Experimental and CFD analysis of dimple tube parabolic trough solar collector (PTSC) with TiO2 nanofluids

Recently, parabolic trough solar collector (PTSC) efficiency enhancement with nanoparticle concentrations has been identified as a potential research area. In this research, the performance of PTSC with dimple tube with TiO2/DI-H2O (De-Ionized Water) nanofluid has been analysed using computational fluid dynamics (CFD). The size of the nanoparticle was in the range of 10-15 nm. Different volume concentrations of the nanoparticles in the range of 0.1-0.5%, in steps of 0.1%, were chosen to prepare the nanofluids to carry out the experiments. Experimental and CFD analysis is compared to TiO2 nanofluid with water (base fluid) at varying mass flow rates (0.5, 1.0, 1.5, 2.0, 2.5 and 3.0 kg min(-1)) in a turbulent flow system using Dimples tube. Furthermore, PTSC parametric values were determined from test results such as friction factor, uncertainty analysis, Reynolds number, solar collector efficiency, Nusselt Number, and Convective heat transfer coefficient. In comparison, the convective heat transfer coefficient of the TiO2 nanofluids with the base fluid is increased to 34.25% with the dimples tube. The highest performance increase in PTSC with a mass flow rate of 2.5 kg min(-1) and 0.3% volume concentration gives overall optimized results in absolute energy absorption, gradient temperature, and efficiency of the solar water heater.
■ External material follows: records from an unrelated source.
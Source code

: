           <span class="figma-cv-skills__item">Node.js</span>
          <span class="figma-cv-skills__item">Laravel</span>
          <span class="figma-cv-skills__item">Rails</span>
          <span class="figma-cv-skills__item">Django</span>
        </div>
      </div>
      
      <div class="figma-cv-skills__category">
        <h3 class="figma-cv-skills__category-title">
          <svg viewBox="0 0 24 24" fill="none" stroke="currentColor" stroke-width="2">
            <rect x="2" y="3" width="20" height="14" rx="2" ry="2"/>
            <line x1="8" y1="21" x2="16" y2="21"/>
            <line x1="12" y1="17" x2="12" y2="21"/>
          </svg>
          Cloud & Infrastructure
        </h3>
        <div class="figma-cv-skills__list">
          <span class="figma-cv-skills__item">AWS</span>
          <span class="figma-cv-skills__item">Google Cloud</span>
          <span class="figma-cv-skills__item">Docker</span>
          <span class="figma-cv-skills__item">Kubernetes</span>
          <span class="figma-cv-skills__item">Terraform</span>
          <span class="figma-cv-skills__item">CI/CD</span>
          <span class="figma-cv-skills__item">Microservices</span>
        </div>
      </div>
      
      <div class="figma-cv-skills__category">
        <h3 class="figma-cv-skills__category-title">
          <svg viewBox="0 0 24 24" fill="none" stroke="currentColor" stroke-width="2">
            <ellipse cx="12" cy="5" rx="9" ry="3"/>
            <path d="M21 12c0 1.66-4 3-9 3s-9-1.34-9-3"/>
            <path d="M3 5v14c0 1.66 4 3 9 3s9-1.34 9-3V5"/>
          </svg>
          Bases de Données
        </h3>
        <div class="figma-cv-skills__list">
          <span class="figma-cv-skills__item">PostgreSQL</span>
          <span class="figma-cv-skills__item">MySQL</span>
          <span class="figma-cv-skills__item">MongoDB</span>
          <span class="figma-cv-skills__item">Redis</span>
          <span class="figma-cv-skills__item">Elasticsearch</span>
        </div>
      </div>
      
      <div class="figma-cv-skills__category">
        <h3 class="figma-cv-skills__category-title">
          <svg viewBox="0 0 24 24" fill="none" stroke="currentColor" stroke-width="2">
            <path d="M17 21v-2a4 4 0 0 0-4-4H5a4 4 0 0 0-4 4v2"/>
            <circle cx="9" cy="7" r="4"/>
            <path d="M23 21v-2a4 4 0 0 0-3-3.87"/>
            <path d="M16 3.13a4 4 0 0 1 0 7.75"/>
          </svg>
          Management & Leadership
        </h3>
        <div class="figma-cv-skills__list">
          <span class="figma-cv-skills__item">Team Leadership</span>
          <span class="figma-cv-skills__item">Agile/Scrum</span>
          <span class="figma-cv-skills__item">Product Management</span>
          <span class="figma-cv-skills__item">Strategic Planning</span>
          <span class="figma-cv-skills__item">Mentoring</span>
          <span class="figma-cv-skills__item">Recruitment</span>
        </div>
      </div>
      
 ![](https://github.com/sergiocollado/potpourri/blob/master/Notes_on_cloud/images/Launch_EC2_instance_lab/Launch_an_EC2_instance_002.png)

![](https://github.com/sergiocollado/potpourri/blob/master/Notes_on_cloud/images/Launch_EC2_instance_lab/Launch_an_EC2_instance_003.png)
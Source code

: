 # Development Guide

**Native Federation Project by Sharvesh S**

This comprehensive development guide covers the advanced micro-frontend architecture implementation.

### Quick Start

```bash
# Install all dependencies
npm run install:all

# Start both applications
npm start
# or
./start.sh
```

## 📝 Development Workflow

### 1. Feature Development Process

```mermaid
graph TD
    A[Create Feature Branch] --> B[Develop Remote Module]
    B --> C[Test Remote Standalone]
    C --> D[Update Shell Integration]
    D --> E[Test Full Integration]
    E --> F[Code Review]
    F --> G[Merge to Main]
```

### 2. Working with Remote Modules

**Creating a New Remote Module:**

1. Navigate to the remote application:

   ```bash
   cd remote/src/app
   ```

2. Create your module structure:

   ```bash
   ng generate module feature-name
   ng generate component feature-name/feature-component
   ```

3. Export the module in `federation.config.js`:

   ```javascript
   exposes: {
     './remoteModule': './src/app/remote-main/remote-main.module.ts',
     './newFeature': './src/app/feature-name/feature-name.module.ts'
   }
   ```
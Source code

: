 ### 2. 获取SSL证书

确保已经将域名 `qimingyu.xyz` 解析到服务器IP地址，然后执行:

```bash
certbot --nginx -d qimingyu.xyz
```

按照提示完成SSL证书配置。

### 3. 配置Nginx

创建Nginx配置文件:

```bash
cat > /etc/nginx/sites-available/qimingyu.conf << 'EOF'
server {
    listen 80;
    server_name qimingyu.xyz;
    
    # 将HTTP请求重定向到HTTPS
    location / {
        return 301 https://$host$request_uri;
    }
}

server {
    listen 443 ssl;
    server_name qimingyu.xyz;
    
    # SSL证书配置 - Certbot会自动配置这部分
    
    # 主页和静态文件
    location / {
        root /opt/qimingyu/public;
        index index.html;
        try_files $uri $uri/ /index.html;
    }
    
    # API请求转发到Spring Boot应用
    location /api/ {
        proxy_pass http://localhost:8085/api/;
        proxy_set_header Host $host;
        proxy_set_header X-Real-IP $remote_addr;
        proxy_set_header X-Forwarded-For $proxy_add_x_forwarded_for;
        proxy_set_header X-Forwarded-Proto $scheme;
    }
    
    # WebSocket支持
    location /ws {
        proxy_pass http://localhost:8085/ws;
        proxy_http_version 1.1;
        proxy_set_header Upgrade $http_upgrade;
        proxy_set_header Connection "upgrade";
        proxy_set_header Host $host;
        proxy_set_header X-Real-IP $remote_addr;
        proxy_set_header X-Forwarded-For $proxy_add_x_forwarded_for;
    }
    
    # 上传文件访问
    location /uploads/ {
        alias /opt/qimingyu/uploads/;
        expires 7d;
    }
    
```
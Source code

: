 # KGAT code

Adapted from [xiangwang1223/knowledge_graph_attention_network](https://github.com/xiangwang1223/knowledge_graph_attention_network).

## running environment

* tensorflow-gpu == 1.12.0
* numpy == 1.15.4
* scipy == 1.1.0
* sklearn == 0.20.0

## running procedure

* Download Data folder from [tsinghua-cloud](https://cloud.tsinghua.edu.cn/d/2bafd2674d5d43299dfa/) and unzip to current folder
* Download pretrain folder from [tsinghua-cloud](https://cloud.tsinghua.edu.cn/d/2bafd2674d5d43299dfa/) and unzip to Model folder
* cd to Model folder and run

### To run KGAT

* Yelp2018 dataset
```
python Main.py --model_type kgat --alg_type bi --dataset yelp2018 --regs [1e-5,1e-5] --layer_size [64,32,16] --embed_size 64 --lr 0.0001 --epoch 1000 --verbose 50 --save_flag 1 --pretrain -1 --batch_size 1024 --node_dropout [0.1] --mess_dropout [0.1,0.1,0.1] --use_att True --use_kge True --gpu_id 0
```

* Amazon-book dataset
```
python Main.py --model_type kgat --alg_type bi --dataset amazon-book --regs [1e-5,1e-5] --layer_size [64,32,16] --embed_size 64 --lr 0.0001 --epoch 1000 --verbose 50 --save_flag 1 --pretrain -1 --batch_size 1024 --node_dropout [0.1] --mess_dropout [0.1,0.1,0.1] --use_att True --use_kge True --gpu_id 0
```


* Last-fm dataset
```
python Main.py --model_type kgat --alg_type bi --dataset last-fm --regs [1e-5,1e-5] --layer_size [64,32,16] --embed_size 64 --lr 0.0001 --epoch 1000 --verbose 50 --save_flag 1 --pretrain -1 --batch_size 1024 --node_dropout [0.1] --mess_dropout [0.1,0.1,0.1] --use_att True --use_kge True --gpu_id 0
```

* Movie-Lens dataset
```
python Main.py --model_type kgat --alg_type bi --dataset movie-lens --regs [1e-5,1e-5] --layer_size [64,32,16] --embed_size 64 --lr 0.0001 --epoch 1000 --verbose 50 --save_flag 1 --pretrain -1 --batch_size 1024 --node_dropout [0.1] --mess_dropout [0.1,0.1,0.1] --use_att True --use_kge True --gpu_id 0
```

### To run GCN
The nanofluid's output index is 2.42 with a 0.3% mass flow rate and a concentration of 1.5 kg min(-1). The PTSC with TiO2 nanofluid has a maximum overall efficiency of 34.25%, which is 11% higher than the overall efficiency of the base fluid. At a mass flow rate of 3.0 kg min(-1) and 0.5% volume concentration, the pressure drop was increased by about 5.68% compared to the mass flow rate of 2.5 kg min(-1).

Automated summary

This research analyzed the performance of a parabolic trough solar collector with a dimple tube and TiO2/DI-H2O nanofluid using computational fluid dynamics. The results showed that using nanofluids can significantly enhance the efficiency and convective heat transfer coefficient of the solar collector.